Dad’s address a highlight of Victims’ Week

4/7/2014
BY JENNIFER FEEHAN
BLADE STAFF WRITER
  • CTY-victim06-4-7

    Thomas Boyd’s 17-year-old stepdaughter, Shynerra Grant, was shot to death in 2005 by her ex-boyfriend.

  • Thomas Boyd’s 17-year-old stepdaughter, Shynerra Grant, was shot to death in 2005 by her ex-boyfriend.
    Thomas Boyd’s 17-year-old stepdaughter, Shynerra Grant, was shot to death in 2005 by her ex-boyfriend.

    It’s not uncommon for parents to ask Thomas Boyd what they can do to keep their children safe from violence.

    Mr. Boyd, whose 17-year-old stepdaughter, Shynerra Grant, was shot to death by her ex-boyfriend, tells them simply: Be involved. Walk with them, and talk with them.

    “If you have somebody who’s in a relationship, be involved. Don’t overdominate. Understand,” he said. “Did I agree with everything going on? No. Could it have been different? Yes.”

    Mr. Boyd, who completed his master’s thesis on teen dating violence after Shynerra’s death in 2005, will speak at 10:30 a.m. Tuesday at the Mulford Library at the University of Toledo Health and Science Campus as part of National Crime Victims’ Rights Week.

    The event, “Give Hope a Hand: Turning Victims into Survivors,” runs from 8:30 to 11:30 a.m. Open to the public, the resource fair is aimed at people who at times are the first to come into contact with victims of crimes, said Lynn Carder, director of the Toledo-Lucas County Victim-​Witness Assistance program, which works with victims as the offender’s criminal case winds its way through Common Pleas Court.

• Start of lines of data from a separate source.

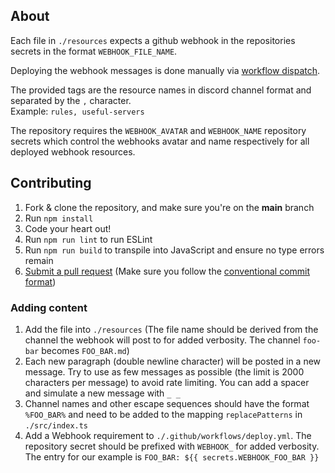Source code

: ## About

Each file in `./resources` expects a github webhook in the repositories secrets in the format `WEBHOOK_FILE_NAME`.

Deploying the webhook messages is done manually via [workflow dispatch](https://github.blog/changelog/2020-07-06-github-actions-manual-triggers-with-workflow_dispatch/).

The provided tags are the resource names in discord channel format and separated by the `,` character.   
Example: `rules, useful-servers` 

The repository requires the `WEBHOOK_AVATAR` and `WEBHOOK_NAME` repository secrets which control the webhooks avatar and name respectively for all deployed webhook resources.

## Contributing

1. Fork & clone the repository, and make sure you're on the **main** branch
2. Run `npm install`
3. Code your heart out!
4. Run `npm run lint` to run ESLint
5. Run `npm run build` to transpile into JavaScript and ensure no type errors remain
6. [Submit a pull request](https://github.com/discordjs/resource-webhooks/compare) (Make sure you follow the [conventional commit format](https://github.com/discordjs/discord.js-next/blob/master/.github/COMMIT_CONVENTION.md))

### Adding content

1. Add the file into `./resources` (The file name should be derived from the channel the webhook will post to for added verbosity. The channel `foo-bar` becomes `FOO_BAR.md`)
2. Each new paragraph (double newline character) will be posted in a new message. Try to use as few messages as possible (the limit is 2000 characters per message) to avoid rate limiting. You can add a spacer and simulate a new message with `_ _`
3. Channel names and other escape sequences should have the format `%FOO_BAR%` and need to be added to the mapping `replacePatterns` in `./src/index.ts`
4. Add a Webhook requirement to `./.github/workflows/deploy.yml`. The repository secret should be prefixed with `WEBHOOK_` for added verbosity. The entry for our example is `FOO_BAR: ${{ secrets.WEBHOOK_FOO_BAR }}`
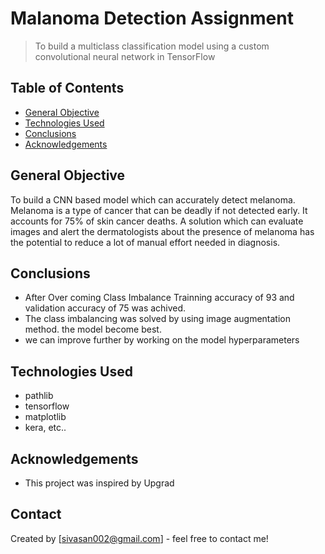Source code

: # Malanoma Detection Assignment
> To build a multiclass classification model using a custom convolutional neural network in TensorFlow


## Table of Contents
* [General Objective](#general-information)
* [Technologies Used](#technologies-used)
* [Conclusions](#conclusions)
* [Acknowledgements](#acknowledgements)

<!-- You can include any other section that is pertinent to your problem -->

## General Objective
  To build a CNN based model which can accurately detect melanoma. Melanoma is a type of cancer that can be deadly if not detected early. It accounts for 75% of skin     cancer deaths. A solution which can evaluate images and alert the dermatologists about the presence of melanoma has the potential to reduce a lot of manual effort     needed in diagnosis.


## Conclusions
- After Over coming Class Imbalance Trainning accuracy of 93 and validation accuracy of 75 was achived.
- The class imbalancing was solved by using image augmentation method. the model become best.
- we can improve further by working on the model hyperparameters

<!-- You don't have to answer all the questions - just the ones relevant to your project. -->


## Technologies Used
- pathlib
- tensorflow
- matplotlib
- kera, etc..


## Acknowledgements
- This project was inspired by Upgrad


## Contact
Created by [sivasan002@gmail.com] - feel free to contact me!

    “We want to get information into the hands of victims as soon as possible,” she said. “Their case might not come to the judicial system right away for a variety of reasons, so by getting information into the hands of first-line responders — emergency room personnel, teachers, Block Watch captains, church leaders — victims are more likely to get the information they need.”

    In 2004 — a year before her murder — Shynerra Grant had broken up with her boyfriend, Antonio Rogers, because she felt he was getting too serious. She went to the prom with another boy, and Rogers went to her mother’s house and assaulted Shynerra, breaking her jaw, Mr. Boyd said.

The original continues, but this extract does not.